Exercise aim
Set down each entry below exactly as written, keeping the pictures out.

(Records excerpted from a collection)

+ + + + +

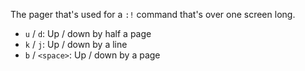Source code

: The pager that's used for a `:!` command that's over one screen long.

- `u` / `d`: Up / down by half a page
- `k` / `j`: Up / down by a line
- `b` / `<space>`: Up / down by a page
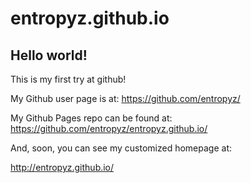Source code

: # entropyz.github.io

## Hello world!

This is my first try at github!

My Github user page is at: 
https://github.com/entropyz/

My Github Pages repo can be found at:  
https://github.com/entropyz/entropyz.github.io/

And, soon, you can see my customized homepage at:

http://entropyz.github.io/
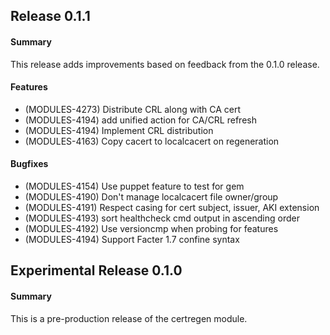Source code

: ## Release 0.1.1

#### Summary

This release adds improvements based on feedback from the 0.1.0 release.

#### Features

* (MODULES-4273) Distribute CRL along with CA cert
* (MODULES-4194) add unified action for CA/CRL refresh
* (MODULES-4194) Implement CRL distribution
* (MODULES-4163) Copy cacert to localcacert on regeneration

#### Bugfixes

* (MODULES-4154) Use puppet feature to test for gem
* (MODULES-4190) Don't manage localcacert file owner/group
* (MODULES-4191) Respect casing for cert subject, issuer, AKI extension
* (MODULES-4193) sort healthcheck cmd output in ascending order
* (MODULES-4192) Use versioncmp when probing for features
* (MODULES-4194) Support Facter 1.7 confine syntax

## Experimental Release 0.1.0

#### Summary

This is a pre-production release of the certregen module.
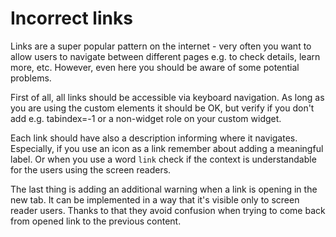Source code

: # Incorrect links

Links are a super popular pattern on the internet - very often you want to allow users to navigate between different pages e.g. to check details, learn more, etc. However, even here you should be aware of some potential problems.

First of all, all links should be accessible via keyboard navigation. As long as you are using the custom elements it should be OK, but verify if you don't add e.g. tabindex=-1 or a non-widget role on your custom widget.

Each link should have also a description informing where it navigates. Especially, if you use an icon as a link remember about adding a meaningful label. Or when you use a word `link` check if the context is understandable for the users using the screen readers.&#x20;

The last thing is adding an additional warning when a link is opening in the new tab. It can be implemented in a way that it's visible only to screen reader users. Thanks to that they avoid confusion when trying to come back from opened link to the previous content.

+ + + + +

Task solution
Source code

: The pager that's used for a `:!` command that's over one screen long.

- `u` / `d`: Up / down by half a page
- `k` / `j`: Up / down by a line
- `b` / `<space>`: Up / down by a page
Source code

: # entropyz.github.io

## Hello world!

This is my first try at github!

My Github user page is at: 
https://github.com/entropyz/

My Github Pages repo can be found at:  
https://github.com/entropyz/entropyz.github.io/

And, soon, you can see my customized homepage at:

http://entropyz.github.io/
Source code

: ## Release 0.1.1

#### Summary

This release adds improvements based on feedback from the 0.1.0 release.

#### Features

* (MODULES-4273) Distribute CRL along with CA cert
* (MODULES-4194) add unified action for CA/CRL refresh
* (MODULES-4194) Implement CRL distribution
* (MODULES-4163) Copy cacert to localcacert on regeneration

#### Bugfixes

* (MODULES-4154) Use puppet feature to test for gem
* (MODULES-4190) Don't manage localcacert file owner/group
* (MODULES-4191) Respect casing for cert subject, issuer, AKI extension
* (MODULES-4193) sort healthcheck cmd output in ascending order
* (MODULES-4192) Use versioncmp when probing for features
* (MODULES-4194) Support Facter 1.7 confine syntax

## Experimental Release 0.1.0

#### Summary

This is a pre-production release of the certregen module.
Source code

: # Incorrect links

Links are a super popular pattern on the internet - very often you want to allow users to navigate between different pages e.g. to check details, learn more, etc. However, even here you should be aware of some potential problems.

First of all, all links should be accessible via keyboard navigation. As long as you are using the custom elements it should be OK, but verify if you don't add e.g. tabindex=-1 or a non-widget role on your custom widget.

Each link should have also a description informing where it navigates. Especially, if you use an icon as a link remember about adding a meaningful label. Or when you use a word `link` check if the context is understandable for the users using the screen readers.&#x20;

The last thing is adding an additional warning when a link is opening in the new tab. It can be implemented in a way that it's visible only to screen reader users. Thanks to that they avoid confusion when trying to come back from opened link to the previous content.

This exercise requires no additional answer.